Arranging all the Dominos

Question

Given a Double Twelves Domino Set, prove that the dominos can be arranged in a valid formation such that placement follows the domino placement rules, namely:

• A domino can be placed with the short end touching the short end of another domino, provided that the short end of both dominos match in number of pips.
• A domino with the same number of pips both ends can be placed horizontally perpendicular to another domino, simply for conservation of space, and placing the domino this way does not permit any additional connections.
• A domino can be rotated 90 degrees in either direction to change the direction of the train of dominoes, only for conservation of space.

An image of a Double Twelves Domino Set: it includes, 91 tiles and 1092 pips.

I will accept the best answer, but for extra consideration, provide proof that this works for dominoes going up to size N, or also provide an image of the solution, additional extra consideration will be awarded if the final solution is arranged in a creative, organized shape.

Please use spoilers to hide mathematical proofs, or key answers.
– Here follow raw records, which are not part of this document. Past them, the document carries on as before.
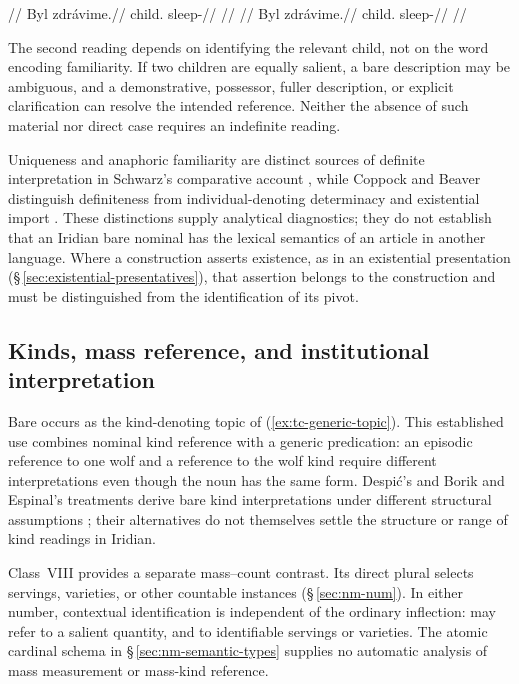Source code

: \pex\label{ex:nm-contextual-reference}
\a
\begingl
\glpreamble {}//
\gla Byl zdrávime.//
\glb child.\Dir{} sleep-\Prog{}//
\glft {}//
\endgl
\a
\begingl
\glpreamble {}//
\gla Byl zdrávime.//
\glb child.\Dir{} sleep-\Prog{}//
\glft {}//
\endgl
\xe

The second reading depends on identifying the relevant child, not on the
word  encoding familiarity. If two children are equally salient,
a bare description may be ambiguous, and a demonstrative, possessor, fuller
description, or explicit clarification can resolve the intended reference.
Neither the absence of such material nor direct case requires an indefinite
reading.

Uniqueness and anaphoric familiarity are distinct sources of definite
interpretation in Schwarz's comparative account
\cite[§§\,2.1, 2.3--2.4]{schwarz2019}, while Coppock and Beaver distinguish
definiteness from individual-denoting determinacy and existential import
\cite[§§\,1--2]{coppockbeaver2015}. These distinctions supply analytical
diagnostics; they do not establish that an Iridian bare nominal has the
lexical semantics of an article in another language. Where a construction
asserts existence, as in an existential presentation
(§\,\ref{sec:existential-presentatives}), that assertion belongs to the
construction and must be distinguished from the identification of its pivot.

\subsection{Kinds, mass reference, and institutional interpretation}
\label{sec:nm-kinds-mass}

Bare   occurs as the kind-denoting topic of
 
(\ref{ex:tc-generic-topic}). This established use combines nominal kind
reference with a generic predication: an episodic reference to one wolf and
a reference to the wolf kind require different interpretations even though
the noun has the same form. Despić's and Borik and Espinal's treatments
derive bare kind interpretations under different structural assumptions
\cite{despic2019,borikespinal2019}; their alternatives do not themselves
settle the structure or range of kind readings in Iridian.

Class~VIII   provides a separate mass--count contrast.
Its direct plural  selects servings, varieties, or other countable
instances (§\,\ref{sec:nm-num}). In either number, contextual identification
is independent of the ordinary inflection:  may refer to a
salient quantity, and  to identifiable servings or varieties.
The atomic cardinal schema in §\,\ref{sec:nm-semantic-types} supplies no
automatic analysis of mass measurement or mass-kind reference.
Good luck!

Answer 1

The generalization of this problem is already known: https://en.wikipedia.org/wiki/De_Bruijn_sequence. A De Bruijn sequence given an alphabet and a word-length is a string containing, as substrings, all words of that word length with letters from that alphabet exactly once.

We can apply the existing knowledge on De Bruijn sequences (which can be found on the wikipedia page) to this problem. If we set our alphabet to {0, ..., 12} and our word-length to 2, a De Bruijn sequence is exactly a solution to this problem (a word is a domino). There are $\frac{(13!)^{13^1}}{13^2} = 1.25\times10^{125}$ possible solutions for a Double Twelves Domino Set.

There are also algorithms on the wikipedia page that calculate example De Bruijn sequences given alphabet-size and word-length.

EDIT: Note that De Bruijn sequences are cyclic. This is fine however, we can just tack the beginning character onto the end (or beginning $n-1$ characters in the case of word-length $n$).

Answer 2

A double-n set of dominos (for n > 1) can be represented by a graph with n+1 nodes and (n + 1)(n + 2)/2 arcs. The acs represent the individual dominos. A traverse of the graph using each arc exactly once would be equivalent to laying out a domino chain that obeys the rules of dominoes. Inspection of the graph for n = 3 show that no domino chain using all the pieces is possible. This is because the graph has more than two nodes with an odd number of arcs - hence there is no route around it that uses every arc exactly once. In general, whenever n is odd the resultng graph will have more than 2 nodes with an odd number of arcs & hence no domino chain will be possible. When n is even then chains will be possible - for a double-2 set (n=2) there is exaclty one chain and 5 chains that are essentially just rotations or reflections. For a double-4 set there are 132 chains(excluding rotations and reflections). For a double-6 set my computer runs out of memory before completing the count.